[Stored data]

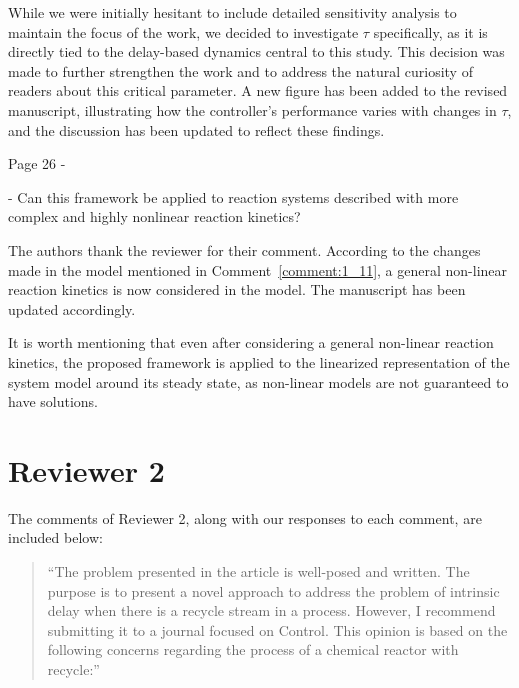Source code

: \documentclass[11pt,answers]{exam}
\begin{document}
\begin{questions}
\begin{solutionorbox}
        While we were initially hesitant to include detailed sensitivity analysis to maintain the focus of the work, we decided to investigate \(\tau\) specifically, as it is directly tied to the delay-based dynamics central to this study. This decision was made to further strengthen the work and to address the natural curiosity of readers about this critical parameter. A new figure has been added to the revised manuscript, illustrating how the controller’s performance varies with changes in \(\tau\), and the discussion has been updated to reflect these findings. 
    \end{solutionorbox}


    \question Page 26 - 

    - Can this framework be applied to reaction systems described with more complex and highly nonlinear reaction kinetics?

    \begin{solutionorbox} \label{comment:1_15}
        The authors thank the reviewer for their comment. According to the changes made in the model mentioned in Comment~\ref{comment:1_11}, a general non-linear reaction kinetics is now considered in the model. The manuscript has been updated accordingly.

        It is worth mentioning that even after considering a general non-linear reaction kinetics, the proposed framework is applied to the linearized representation of the system model around its steady state, as non-linear models are not guaranteed to have solutions.
    \end{solutionorbox}


\end{questions}

\newpage

\section*{Reviewer 2}

The comments of Reviewer 2, along with our responses to each comment, are included below:

\begin{quote}
    ``The problem presented in the article is well-posed and written. The purpose is to present a novel approach to address the problem of intrinsic delay when there is a recycle stream in a process. However, I recommend submitting it to a journal focused on Control. This opinion is based on the following concerns regarding the process of a chemical reactor with recycle:''
\end{quote}
\end{document}

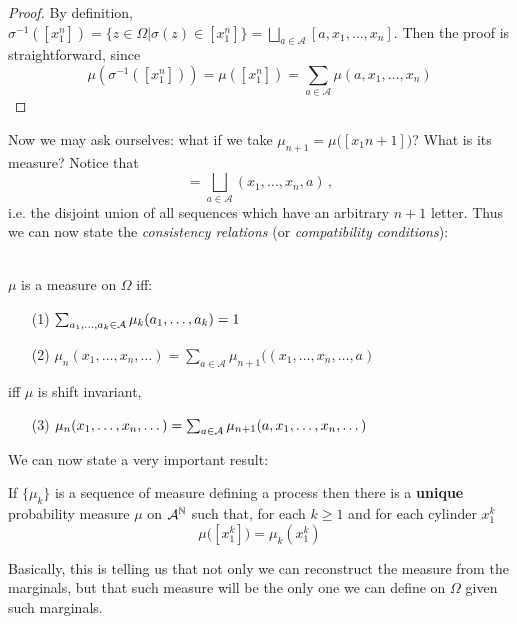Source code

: \begin{proof}
    By definition, $\sigma^{-1}( [x_1^n] ) = \{ z \in \Omega \big| \sigma(z) \in [x_1^n] \} = \bigsqcup_{a \in \mathcal{A}} [a, x_1, \dots, x_n]$.
    Then the proof is straightforward, since
    \begin{equation*}
        \mu(\sigma^{-1}( [x_1^n])) = \mu( [x_1^n]) = \sum_{a \in \mathcal{A}} \mu(a, x_1, \dots, x_n)
    \end{equation*}
\end{proof}
Now we may ask ourselves: what if we take $\mu_{n+1} = \mu\big( [x_1{n+1}] \big)$? What is its measure? Notice that 
\begin{equation*}
    [x_1^n] = \bigsqcup_{a \in \mathcal{A}} (x_1, \dots, x_n, a) \, ,
\end{equation*}
i.e. the disjoint union of all sequences which have an arbitrary $n+1$ letter. Thus we can now state the \textit{consistency relations} (or \textit{compatibility conditions}):
\begin{prop}
\label{prop:consistency_rel}
\hfill
\\$\mu$ is a measure on $\Omega$ iff:
    \begin{itemize}
        \item[(1)] $\sum_{a_1, \dots, a_k \in \mathcal{A}} \mu_k(a_1, \dots, a_k) = 1$
        \item[(2)] $\mu_n(x_1, \dots, x_n, \dots) = \sum_{a \in \mathcal{A}} \mu_{n+1} ((x_1, \dots, x_n, \dots, a)$
    \end{itemize}
iff $\mu$ is shift invariant, 
    \begin{itemize}
        \item[(3)] 
         $\mu_n(x_1, \dots, x_n, \dots) = \sum_{a \in \mathcal{A}} \mu_{n+1}(a, x_1, \dots, x_n, \dots)$
    \end{itemize}
\end{prop}
We can now state a very important result:
\begin{theorem}
    If $\{ \mu_k \}$ is a sequence of measure defining a process then there is a \textbf{unique} probability measure $\mu$ on $\mathcal{A}^{\mathbb{N}}$ such that, for each $k \geq 1$ and for each cylinder $x_1^k$
    \begin{equation*}
        \mu\big( [x_1^k] \big) = \mu_k(x_1^k)
    \end{equation*}
\end{theorem}
Basically, this is telling us that not only we can reconstruct the measure from the marginals, but that such measure will be the only one we can define on $\Omega$ given such marginals.

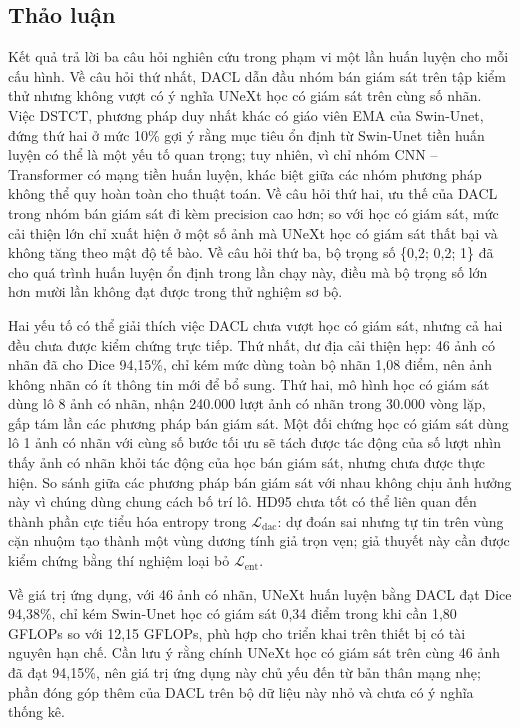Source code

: \documentclass{IEEEtran}
\newcommand{\Lx}[1]{\mathcal{L}_{\mathrm{#1}}}
\begin{document}
\subsection{Thảo luận}

Kết quả trả lời ba câu hỏi nghiên cứu trong phạm vi một lần huấn luyện cho mỗi cấu hình. Về câu hỏi thứ nhất, DACL dẫn đầu nhóm bán giám sát trên tập kiểm thử nhưng không vượt có ý nghĩa UNeXt học có giám sát trên cùng số nhãn. Việc DSTCT, phương pháp duy nhất khác có giáo viên EMA của Swin-Unet, đứng thứ hai ở mức 10\% gợi ý rằng mục tiêu ổn định từ Swin-Unet tiền huấn luyện có thể là một yếu tố quan trọng; tuy nhiên, vì chỉ nhóm CNN -- Transformer có mạng tiền huấn luyện, khác biệt giữa các nhóm phương pháp không thể quy hoàn toàn cho thuật toán. Về câu hỏi thứ hai, ưu thế của DACL trong nhóm bán giám sát đi kèm precision cao hơn; so với học có giám sát, mức cải thiện lớn chỉ xuất hiện ở một số ảnh mà UNeXt học có giám sát thất bại và không tăng theo mật độ tế bào. Về câu hỏi thứ ba, bộ trọng số \{0,2; 0,2; 1\} đã cho quá trình huấn luyện ổn định trong lần chạy này, điều mà bộ trọng số lớn hơn mười lần không đạt được trong thử nghiệm sơ bộ.

Hai yếu tố có thể giải thích việc DACL chưa vượt học có giám sát, nhưng cả hai đều chưa được kiểm chứng trực tiếp. Thứ nhất, dư địa cải thiện hẹp: 46 ảnh có nhãn đã cho Dice 94,15\%, chỉ kém mức dùng toàn bộ nhãn 1,08 điểm, nên ảnh không nhãn có ít thông tin mới để bổ sung. Thứ hai, mô hình học có giám sát dùng lô 8 ảnh có nhãn, nhận 240.000 lượt ảnh có nhãn trong 30.000 vòng lặp, gấp tám lần các phương pháp bán giám sát. Một đối chứng học có giám sát dùng lô 1 ảnh có nhãn với cùng số bước tối ưu sẽ tách được tác động của số lượt nhìn thấy ảnh có nhãn khỏi tác động của học bán giám sát, nhưng chưa được thực hiện. So sánh giữa các phương pháp bán giám sát với nhau không chịu ảnh hưởng này vì chúng dùng chung cách bố trí lô. HD95 chưa tốt có thể liên quan đến thành phần cực tiểu hóa entropy trong $\Lx{dac}$: dự đoán sai nhưng tự tin trên vùng cặn nhuộm tạo thành một vùng dương tính giả trọn vẹn; giả thuyết này cần được kiểm chứng bằng thí nghiệm loại bỏ $\Lx{ent}$.

Về giá trị ứng dụng, với 46 ảnh có nhãn, UNeXt huấn luyện bằng DACL đạt Dice 94,38\%, chỉ kém Swin-Unet học có giám sát 0,34 điểm trong khi cần 1,80 GFLOPs so với 12,15 GFLOPs, phù hợp cho triển khai trên thiết bị có tài nguyên hạn chế. Cần lưu ý rằng chính UNeXt học có giám sát trên cùng 46 ảnh đã đạt 94,15\%, nên giá trị ứng dụng này chủ yếu đến từ bản thân mạng nhẹ; phần đóng góp thêm của DACL trên bộ dữ liệu này nhỏ và chưa có ý nghĩa thống kê.
\end{document}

Aim of the task: Take every line above that includes "Omega" and list it.

Result for this task:
    By definition, $\sigma^{-1}( [x_1^n] ) = \{ z \in \Omega \big| \sigma(z) \in [x_1^n] \} = \bigsqcup_{a \in \mathcal{A}} [a, x_1, \dots, x_n]$.
\\$\mu$ is a measure on $\Omega$ iff:
Basically, this is telling us that not only we can reconstruct the measure from the marginals, but that such measure will be the only one we can define on $\Omega$ given such marginals.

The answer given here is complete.